*** Opening Input records ***

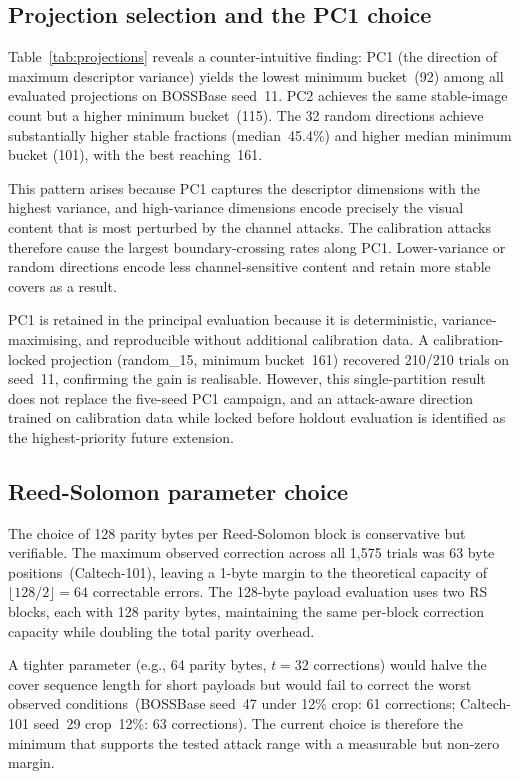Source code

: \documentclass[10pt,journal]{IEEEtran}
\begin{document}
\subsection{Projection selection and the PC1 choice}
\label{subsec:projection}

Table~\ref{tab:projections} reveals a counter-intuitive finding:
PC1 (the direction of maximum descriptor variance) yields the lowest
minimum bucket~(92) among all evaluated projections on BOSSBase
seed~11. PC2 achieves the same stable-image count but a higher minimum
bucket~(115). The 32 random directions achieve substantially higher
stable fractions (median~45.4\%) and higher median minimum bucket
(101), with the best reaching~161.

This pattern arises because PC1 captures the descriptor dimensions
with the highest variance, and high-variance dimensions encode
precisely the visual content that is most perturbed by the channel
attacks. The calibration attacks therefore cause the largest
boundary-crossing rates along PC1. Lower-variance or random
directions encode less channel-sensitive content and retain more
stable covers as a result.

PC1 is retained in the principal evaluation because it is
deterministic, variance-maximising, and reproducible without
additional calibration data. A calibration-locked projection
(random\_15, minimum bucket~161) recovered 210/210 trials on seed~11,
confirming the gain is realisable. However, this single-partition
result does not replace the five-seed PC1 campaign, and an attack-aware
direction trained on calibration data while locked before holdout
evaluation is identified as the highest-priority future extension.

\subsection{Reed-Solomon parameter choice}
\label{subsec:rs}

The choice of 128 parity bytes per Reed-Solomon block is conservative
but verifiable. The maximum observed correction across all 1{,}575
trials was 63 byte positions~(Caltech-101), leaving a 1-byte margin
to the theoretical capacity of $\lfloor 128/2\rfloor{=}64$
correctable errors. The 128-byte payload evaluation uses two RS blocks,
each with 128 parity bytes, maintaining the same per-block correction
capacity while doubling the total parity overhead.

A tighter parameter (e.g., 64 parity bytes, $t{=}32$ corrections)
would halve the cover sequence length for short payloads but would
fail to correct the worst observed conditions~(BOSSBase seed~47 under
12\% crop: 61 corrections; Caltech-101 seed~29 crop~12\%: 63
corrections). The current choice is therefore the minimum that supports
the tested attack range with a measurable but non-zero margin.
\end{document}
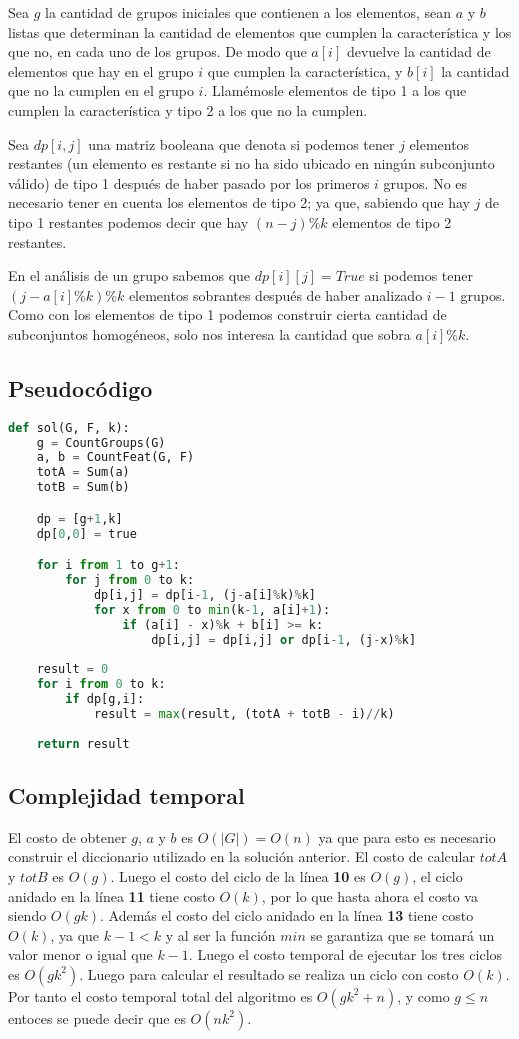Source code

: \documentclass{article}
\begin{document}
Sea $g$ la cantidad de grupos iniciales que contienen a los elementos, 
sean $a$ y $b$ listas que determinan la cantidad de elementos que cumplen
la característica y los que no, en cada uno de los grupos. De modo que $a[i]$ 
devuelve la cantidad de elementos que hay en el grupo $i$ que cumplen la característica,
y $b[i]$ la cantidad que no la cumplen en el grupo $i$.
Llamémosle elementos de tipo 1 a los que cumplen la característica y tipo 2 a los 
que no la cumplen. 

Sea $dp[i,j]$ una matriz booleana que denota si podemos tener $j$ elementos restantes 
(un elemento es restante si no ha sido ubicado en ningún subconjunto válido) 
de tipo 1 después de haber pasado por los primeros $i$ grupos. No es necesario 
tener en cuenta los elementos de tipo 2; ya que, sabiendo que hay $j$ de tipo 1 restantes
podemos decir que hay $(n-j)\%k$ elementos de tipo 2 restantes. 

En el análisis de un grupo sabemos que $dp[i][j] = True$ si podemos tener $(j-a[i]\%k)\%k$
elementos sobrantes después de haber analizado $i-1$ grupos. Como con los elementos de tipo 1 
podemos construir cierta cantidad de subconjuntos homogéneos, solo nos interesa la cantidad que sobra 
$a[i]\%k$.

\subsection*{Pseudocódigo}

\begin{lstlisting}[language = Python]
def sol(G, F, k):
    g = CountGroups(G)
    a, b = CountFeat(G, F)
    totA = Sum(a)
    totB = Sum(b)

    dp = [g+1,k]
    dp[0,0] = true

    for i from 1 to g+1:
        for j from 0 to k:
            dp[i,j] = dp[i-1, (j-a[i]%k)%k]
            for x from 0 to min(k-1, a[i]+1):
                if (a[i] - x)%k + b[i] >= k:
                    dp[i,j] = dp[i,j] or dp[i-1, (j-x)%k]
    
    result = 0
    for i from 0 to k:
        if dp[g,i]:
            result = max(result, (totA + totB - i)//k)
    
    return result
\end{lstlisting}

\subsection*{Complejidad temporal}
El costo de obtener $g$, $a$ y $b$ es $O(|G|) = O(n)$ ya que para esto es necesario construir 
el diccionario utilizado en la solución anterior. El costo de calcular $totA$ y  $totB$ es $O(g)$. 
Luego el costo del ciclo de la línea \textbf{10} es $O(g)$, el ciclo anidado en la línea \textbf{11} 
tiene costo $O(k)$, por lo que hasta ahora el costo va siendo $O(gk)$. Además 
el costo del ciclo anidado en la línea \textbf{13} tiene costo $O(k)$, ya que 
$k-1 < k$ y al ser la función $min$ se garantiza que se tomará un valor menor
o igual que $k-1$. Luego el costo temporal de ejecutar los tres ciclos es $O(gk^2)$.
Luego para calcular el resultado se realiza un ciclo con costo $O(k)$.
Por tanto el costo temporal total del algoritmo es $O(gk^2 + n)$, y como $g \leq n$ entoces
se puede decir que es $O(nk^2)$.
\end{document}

*** Closing Input records ***

# Aim of the exercise
Skip every image and output the remaining records exactly.

# Solution to the exercise
Source code

: \documentclass[10pt,journal]{IEEEtran}
\begin{document}
\subsection{Projection selection and the PC1 choice}
\label{subsec:projection}

Table~\ref{tab:projections} reveals a counter-intuitive finding:
PC1 (the direction of maximum descriptor variance) yields the lowest
minimum bucket~(92) among all evaluated projections on BOSSBase
seed~11. PC2 achieves the same stable-image count but a higher minimum
bucket~(115). The 32 random directions achieve substantially higher
stable fractions (median~45.4\%) and higher median minimum bucket
(101), with the best reaching~161.

This pattern arises because PC1 captures the descriptor dimensions
with the highest variance, and high-variance dimensions encode
precisely the visual content that is most perturbed by the channel
attacks. The calibration attacks therefore cause the largest
boundary-crossing rates along PC1. Lower-variance or random
directions encode less channel-sensitive content and retain more
stable covers as a result.

PC1 is retained in the principal evaluation because it is
deterministic, variance-maximising, and reproducible without
additional calibration data. A calibration-locked projection
(random\_15, minimum bucket~161) recovered 210/210 trials on seed~11,
confirming the gain is realisable. However, this single-partition
result does not replace the five-seed PC1 campaign, and an attack-aware
direction trained on calibration data while locked before holdout
evaluation is identified as the highest-priority future extension.

\subsection{Reed-Solomon parameter choice}
\label{subsec:rs}

The choice of 128 parity bytes per Reed-Solomon block is conservative
but verifiable. The maximum observed correction across all 1{,}575
trials was 63 byte positions~(Caltech-101), leaving a 1-byte margin
to the theoretical capacity of $\lfloor 128/2\rfloor{=}64$
correctable errors. The 128-byte payload evaluation uses two RS blocks,
each with 128 parity bytes, maintaining the same per-block correction
capacity while doubling the total parity overhead.

A tighter parameter (e.g., 64 parity bytes, $t{=}32$ corrections)
would halve the cover sequence length for short payloads but would
fail to correct the worst observed conditions~(BOSSBase seed~47 under
12\% crop: 61 corrections; Caltech-101 seed~29 crop~12\%: 63
corrections). The current choice is therefore the minimum that supports
the tested attack range with a measurable but non-zero margin.
\end{document}
Source code

: \documentclass{article}
\begin{document}
Sea $g$ la cantidad de grupos iniciales que contienen a los elementos, 
sean $a$ y $b$ listas que determinan la cantidad de elementos que cumplen
la característica y los que no, en cada uno de los grupos. De modo que $a[i]$ 
devuelve la cantidad de elementos que hay en el grupo $i$ que cumplen la característica,
y $b[i]$ la cantidad que no la cumplen en el grupo $i$.
Llamémosle elementos de tipo 1 a los que cumplen la característica y tipo 2 a los 
que no la cumplen. 

Sea $dp[i,j]$ una matriz booleana que denota si podemos tener $j$ elementos restantes 
(un elemento es restante si no ha sido ubicado en ningún subconjunto válido) 
de tipo 1 después de haber pasado por los primeros $i$ grupos. No es necesario 
tener en cuenta los elementos de tipo 2; ya que, sabiendo que hay $j$ de tipo 1 restantes
podemos decir que hay $(n-j)\%k$ elementos de tipo 2 restantes. 

En el análisis de un grupo sabemos que $dp[i][j] = True$ si podemos tener $(j-a[i]\%k)\%k$
elementos sobrantes después de haber analizado $i-1$ grupos. Como con los elementos de tipo 1 
podemos construir cierta cantidad de subconjuntos homogéneos, solo nos interesa la cantidad que sobra 
$a[i]\%k$.

\subsection*{Pseudocódigo}

\begin{lstlisting}[language = Python]
def sol(G, F, k):
    g = CountGroups(G)
    a, b = CountFeat(G, F)
    totA = Sum(a)
    totB = Sum(b)

    dp = [g+1,k]
    dp[0,0] = true

    for i from 1 to g+1:
        for j from 0 to k:
            dp[i,j] = dp[i-1, (j-a[i]%k)%k]
            for x from 0 to min(k-1, a[i]+1):
                if (a[i] - x)%k + b[i] >= k:
                    dp[i,j] = dp[i,j] or dp[i-1, (j-x)%k]
    
    result = 0
    for i from 0 to k:
        if dp[g,i]:
            result = max(result, (totA + totB - i)//k)
    
    return result
\end{lstlisting}

\subsection*{Complejidad temporal}
El costo de obtener $g$, $a$ y $b$ es $O(|G|) = O(n)$ ya que para esto es necesario construir 
el diccionario utilizado en la solución anterior. El costo de calcular $totA$ y  $totB$ es $O(g)$. 
Luego el costo del ciclo de la línea \textbf{10} es $O(g)$, el ciclo anidado en la línea \textbf{11} 
tiene costo $O(k)$, por lo que hasta ahora el costo va siendo $O(gk)$. Además 
el costo del ciclo anidado en la línea \textbf{13} tiene costo $O(k)$, ya que 
$k-1 < k$ y al ser la función $min$ se garantiza que se tomará un valor menor
o igual que $k-1$. Luego el costo temporal de ejecutar los tres ciclos es $O(gk^2)$.
Luego para calcular el resultado se realiza un ciclo con costo $O(k)$.
Por tanto el costo temporal total del algoritmo es $O(gk^2 + n)$, y como $g \leq n$ entoces
se puede decir que es $O(nk^2)$.
\end{document}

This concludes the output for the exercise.